Non «la stampella di Renzi» ma ma neanche quella di Gentiloni, e nemmeno l’ammucchiata del «fronte anti Renzi», non la «sinistra al centro» ma «il paese al centro». La nuova «rete» di Giuliano Pisapia sarà idealmente ispirata al «centrosinistra» ma appunto solo idealmente, perché per ora più che i partiti cercherà di mettere in collegamento ambientalisti, forze civiche e comitati che chiedono «una forte discontinuità» con le politiche degli scorsi governi e la «ricostruzione di una cultura politica di sinistra».

Non siamo ancora il varo ufficiale della nuova «cosa» di centrosinistra, in ma in queste ore l’ex sindaco di Milano tira le fila del «Campo progressista» lanciato all’indomani della sconfitta referendaria. Ma a differenza dei primi passi falsi, così sbilanciati sul renzismo morente, l’ex sindaco ora si sarebbe convinto a cambiare marcia, a percorrere più decisamente la strada del «soggetto autonomo». E a stare lontano dalle vicende del Partito democratico. Che del resto ogni giorno si fanno più ingarbugliate.

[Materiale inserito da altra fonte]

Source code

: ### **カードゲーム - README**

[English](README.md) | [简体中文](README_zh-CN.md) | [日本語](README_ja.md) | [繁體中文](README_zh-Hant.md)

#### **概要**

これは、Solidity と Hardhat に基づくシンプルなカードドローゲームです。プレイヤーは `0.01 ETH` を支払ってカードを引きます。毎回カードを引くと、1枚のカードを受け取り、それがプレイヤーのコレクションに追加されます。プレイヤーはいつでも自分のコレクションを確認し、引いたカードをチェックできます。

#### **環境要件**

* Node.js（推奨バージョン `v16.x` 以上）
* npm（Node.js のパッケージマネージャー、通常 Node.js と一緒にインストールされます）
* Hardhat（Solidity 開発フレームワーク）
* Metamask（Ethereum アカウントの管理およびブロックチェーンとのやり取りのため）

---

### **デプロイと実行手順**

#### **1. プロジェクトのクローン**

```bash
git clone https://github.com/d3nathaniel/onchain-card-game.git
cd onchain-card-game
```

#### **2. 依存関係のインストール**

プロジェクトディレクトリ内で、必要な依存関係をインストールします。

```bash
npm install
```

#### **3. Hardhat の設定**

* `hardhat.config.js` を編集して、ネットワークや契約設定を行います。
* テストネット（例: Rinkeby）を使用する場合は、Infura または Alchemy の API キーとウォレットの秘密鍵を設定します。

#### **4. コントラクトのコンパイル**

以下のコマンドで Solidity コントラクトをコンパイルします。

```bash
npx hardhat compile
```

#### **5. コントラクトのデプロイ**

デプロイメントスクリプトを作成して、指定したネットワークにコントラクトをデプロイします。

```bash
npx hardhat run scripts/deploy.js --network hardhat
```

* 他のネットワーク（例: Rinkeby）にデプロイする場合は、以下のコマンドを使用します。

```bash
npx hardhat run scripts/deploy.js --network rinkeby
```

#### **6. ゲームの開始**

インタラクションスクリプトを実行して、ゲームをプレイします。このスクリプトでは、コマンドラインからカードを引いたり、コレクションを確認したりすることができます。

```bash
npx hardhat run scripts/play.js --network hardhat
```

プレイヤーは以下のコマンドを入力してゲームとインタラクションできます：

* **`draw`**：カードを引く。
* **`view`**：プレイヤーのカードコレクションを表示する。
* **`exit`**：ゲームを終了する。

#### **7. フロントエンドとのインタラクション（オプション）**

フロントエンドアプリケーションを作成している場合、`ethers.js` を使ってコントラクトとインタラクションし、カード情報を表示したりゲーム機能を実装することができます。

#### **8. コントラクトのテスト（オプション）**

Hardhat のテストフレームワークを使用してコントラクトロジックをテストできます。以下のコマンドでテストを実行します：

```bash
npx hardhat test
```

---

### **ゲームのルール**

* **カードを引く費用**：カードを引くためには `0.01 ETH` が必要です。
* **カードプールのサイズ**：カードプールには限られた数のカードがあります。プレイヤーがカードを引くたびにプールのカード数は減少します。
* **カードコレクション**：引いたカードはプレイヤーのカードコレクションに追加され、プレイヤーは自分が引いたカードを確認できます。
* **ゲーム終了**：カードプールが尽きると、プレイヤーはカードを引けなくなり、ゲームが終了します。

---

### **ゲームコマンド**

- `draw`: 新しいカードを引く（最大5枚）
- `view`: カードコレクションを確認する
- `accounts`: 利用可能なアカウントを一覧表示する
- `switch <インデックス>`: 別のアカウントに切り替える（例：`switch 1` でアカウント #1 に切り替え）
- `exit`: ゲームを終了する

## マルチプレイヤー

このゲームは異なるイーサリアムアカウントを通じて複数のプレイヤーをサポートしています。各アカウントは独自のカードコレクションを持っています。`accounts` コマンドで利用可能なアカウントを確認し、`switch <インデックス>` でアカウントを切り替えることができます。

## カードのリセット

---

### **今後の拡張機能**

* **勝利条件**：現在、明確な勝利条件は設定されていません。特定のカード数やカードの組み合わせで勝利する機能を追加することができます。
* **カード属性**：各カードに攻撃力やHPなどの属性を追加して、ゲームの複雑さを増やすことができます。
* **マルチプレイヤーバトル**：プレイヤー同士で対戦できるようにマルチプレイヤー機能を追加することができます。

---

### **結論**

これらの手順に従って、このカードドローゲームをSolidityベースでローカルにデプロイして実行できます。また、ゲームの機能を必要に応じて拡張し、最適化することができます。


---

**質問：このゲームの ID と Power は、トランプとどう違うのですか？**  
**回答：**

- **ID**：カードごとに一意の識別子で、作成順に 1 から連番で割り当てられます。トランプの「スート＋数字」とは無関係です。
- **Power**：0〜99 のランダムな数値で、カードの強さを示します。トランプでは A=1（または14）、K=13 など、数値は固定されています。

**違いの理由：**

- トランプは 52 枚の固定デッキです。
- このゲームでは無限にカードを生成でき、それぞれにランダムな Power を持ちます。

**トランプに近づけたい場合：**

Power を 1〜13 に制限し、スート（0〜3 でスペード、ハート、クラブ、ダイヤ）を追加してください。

Martedì 14 febbraio a Milano ci sarà una delle ultime tappe prima della nascita ufficiale della rete di «Campo progressista». L’iniziativa si intitola «Futuro prossimo, facciamoci riconquistare dalla buona politica». Il giornalista con il pallino della politica Gad Lerner, uno dei registri di tutta l’operazione, farà dialogare Pisapia con la presidente della camera Laura Boldrini, con il deputato ulivista Franco Monaco e con il vicepresidente della regione Lazio Massimiliano Smeriglio. E cioè con una figura istituzionale di spicco, con un (post)prodiano e uno dei capofila dell’aventino di Sinistra italiana.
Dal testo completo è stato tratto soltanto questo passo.